_Stored items_
-.-.-

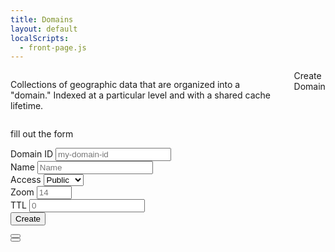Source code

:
 ```yaml
---
title: Domains
layout: default
localScripts:
  - front-page.js
---
```


<div id="account-info" class="has-text-right" style="position: absolute; top: -45px; right: 0px">
  <span class="auth-hidden is-hidden">
    <!-- maybe make this a modal too -->
    <a class="button" href="/login.html">Login</a>
  </span>
  <span class="auth-required is-hidden">
    <a class="button" href="/app/logout">Logout</a>
  </span>
</div>

<div class="columns">
  <div class="column is-three-quarters is-size-4">
  <p>Collections of geographic data that are organized into a "domain." Indexed
  at a particular level and with a shared cache lifetime.</p>
  </div>
  <div class="column auth-required is-hidden has-text-centered">
    <a class="js-modal-trigger button is-light is-warning is-large"
    data-target="domain-create-modal">Create Domain</a>
  </div>
</div>

<div class="fixed-grid">
  <div id='target' class="grid">
    <div class="loader is-loading"></div>
  </div>
</div>

<div id="domain-create-modal" class="modal">
  <div class="modal-background"></div>
  <div class="modal-content box">
    <p>fill out the form</p>
    <form id="create-domain-form">
      <div class="mb-2">
        <label for="domainId">Domain ID</label>
        <input class="input" type="text" name="domainId" placeholder="my-domain-id"/>
      </div>
      <div class="mb-2">
        <label for="name">Name</label>
        <input class="input" type="text" name="name" placeholder="Name"/>
      </div>
      <div class="mb-2">
        <label for="access">Access</label>
        <select class="input" name="access">
          <option value="public">Public</option>
          <option value="private">Private</option>
        </select>
      </div>
      <div class="mb-2">
        <label for="zoom">Zoom</label>
        <input class="input" type="number" name="zoom" placeholder="14" min="1" max="24" />
      </div>
      <div class="mb-2">
        <label for="ttl">TTL</label>
        <input class="input" type="number" name="ttl" placeholder="0" />
      </div>
      <div>
        <button id="create-domain-form-submit" class="button js-domain-create-form-submit" name="submit">
          Create
        </button>
      </div>
    </form>
  </div>
  <button class="modal-close is-large" aria-label="close"></button>
</div>

<div id="domain-edit-modal" class="modal">
  <div class="modal-background"></div>
  <div class="modal-content box">
  </div>
  <button class="modal-close is-large" aria-label="close"></button>
</div>

<template id="domain-card">
  <link rel="stylesheet" href="https://cdn.jsdelivr.net/npm/bulma@1.0.0/css/bulma.min.css">
  <div class='box'>
    <div class="columns mb-0">
      <div class="column is-four-fifths pb-0">
        <h2 class="is-size-4"><slot name="title-link"></slot></h2>
      </div>
      <div class="column domain-owner-required is-hidden has-text-right pb-0">
        <a
          class="js-modal-trigger button"
          data-target="domain-edit-modal"
        >Edit</a>
      </div>
    </div>
    <div>
      <p>Indexed at zoom <slot name="zoom"></slot></p>
      <p>Access: <slot name="access"></slot></p>
      <p>Cache TTL: <slot name="ttl"></slot></p>
      <p>Created on <slot name="created"></slot></p>
    </div>
  </div>
</template>

<template id="domain-edit-content">
  <link rel="stylesheet" href="https://cdn.jsdelivr.net/npm/bulma@1.0.0/css/bulma.min.css">
  <form id="create-edit-form">
    <div class="mb-2">
      <p>DomainId <slot name="domainId"></slot></p>
    </div>
    <div class="mb-2">
      <label for="name">Name</label>
      <input class="input" type="text" name="name" placeholder="Name"/>
    </div>
    <div class="mb-2">
      <label for="access">Access</label>
      <select class="input" name="access">
        <option value="public">Public</option>
        <option value="private">Private</option>
      </select>
    </div>
    <div class="mb-2">
      <label for="zoom">Zoom</label>
      <p>Zoom <slot name="zoom"></slot></p>
    </div>
    <div class="mb-2">
      <label for="ttl">TTL</label>
      <input class="input" type="number" name="ttl" placeholder="0" />
    </div>
    <div>
      <button
        id="create-domain-form-submit"
        class="button js-domain-form-submit"
        name="submit"
      >Update</button>
    </div>
  </form>
</template>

-.-.-

_What you are asked to do_
Each entry must be reproduced word for word, and any image among them left out.

_Response to this task_
Source code

:
 ```yaml
---
title: Domains
layout: default
localScripts:
  - front-page.js
---
```


<div id="account-info" class="has-text-right" style="position: absolute; top: -45px; right: 0px">
  <span class="auth-hidden is-hidden">
    <!-- maybe make this a modal too -->
    <a class="button" href="/login.html">Login</a>
  </span>
  <span class="auth-required is-hidden">
    <a class="button" href="/app/logout">Logout</a>
  </span>
</div>

<div class="columns">
  <div class="column is-three-quarters is-size-4">
  <p>Collections of geographic data that are organized into a "domain." Indexed
  at a particular level and with a shared cache lifetime.</p>
  </div>
  <div class="column auth-required is-hidden has-text-centered">
    <a class="js-modal-trigger button is-light is-warning is-large"
    data-target="domain-create-modal">Create Domain</a>
  </div>
</div>

<div class="fixed-grid">
  <div id='target' class="grid">
    <div class="loader is-loading"></div>
  </div>
</div>

<div id="domain-create-modal" class="modal">
  <div class="modal-background"></div>
  <div class="modal-content box">
    <p>fill out the form</p>
    <form id="create-domain-form">
      <div class="mb-2">
        <label for="domainId">Domain ID</label>
        <input class="input" type="text" name="domainId" placeholder="my-domain-id"/>
      </div>
      <div class="mb-2">
        <label for="name">Name</label>
        <input class="input" type="text" name="name" placeholder="Name"/>
      </div>
      <div class="mb-2">
        <label for="access">Access</label>
        <select class="input" name="access">
          <option value="public">Public</option>
          <option value="private">Private</option>
        </select>
      </div>
      <div class="mb-2">
        <label for="zoom">Zoom</label>
        <input class="input" type="number" name="zoom" placeholder="14" min="1" max="24" />
      </div>
      <div class="mb-2">
        <label for="ttl">TTL</label>
        <input class="input" type="number" name="ttl" placeholder="0" />
      </div>
      <div>
        <button id="create-domain-form-submit" class="button js-domain-create-form-submit" name="submit">
          Create
        </button>
      </div>
    </form>
  </div>
  <button class="modal-close is-large" aria-label="close"></button>
</div>

<div id="domain-edit-modal" class="modal">
  <div class="modal-background"></div>
  <div class="modal-content box">
  </div>
  <button class="modal-close is-large" aria-label="close"></button>
</div>

<template id="domain-card">
  <link rel="stylesheet" href="https://cdn.jsdelivr.net/npm/bulma@1.0.0/css/bulma.min.css">
  <div class='box'>
    <div class="columns mb-0">
      <div class="column is-four-fifths pb-0">
        <h2 class="is-size-4"><slot name="title-link"></slot></h2>
      </div>
      <div class="column domain-owner-required is-hidden has-text-right pb-0">
        <a
          class="js-modal-trigger button"
          data-target="domain-edit-modal"
        >Edit</a>
      </div>
    </div>
    <div>
      <p>Indexed at zoom <slot name="zoom"></slot></p>
      <p>Access: <slot name="access"></slot></p>
      <p>Cache TTL: <slot name="ttl"></slot></p>
      <p>Created on <slot name="created"></slot></p>
    </div>
  </div>
</template>

<template id="domain-edit-content">
  <link rel="stylesheet" href="https://cdn.jsdelivr.net/npm/bulma@1.0.0/css/bulma.min.css">
  <form id="create-edit-form">
    <div class="mb-2">
      <p>DomainId <slot name="domainId"></slot></p>
    </div>
    <div class="mb-2">
      <label for="name">Name</label>
      <input class="input" type="text" name="name" placeholder="Name"/>
    </div>
    <div class="mb-2">
      <label for="access">Access</label>
      <select class="input" name="access">
        <option value="public">Public</option>
        <option value="private">Private</option>
      </select>
    </div>
    <div class="mb-2">
      <label for="zoom">Zoom</label>
      <p>Zoom <slot name="zoom"></slot></p>
    </div>
    <div class="mb-2">
      <label for="ttl">TTL</label>
      <input class="input" type="number" name="ttl" placeholder="0" />
    </div>
    <div>
      <button
        id="create-domain-form-submit"
        class="button js-domain-form-submit"
        name="submit"
      >Update</button>
    </div>
  </form>
</template>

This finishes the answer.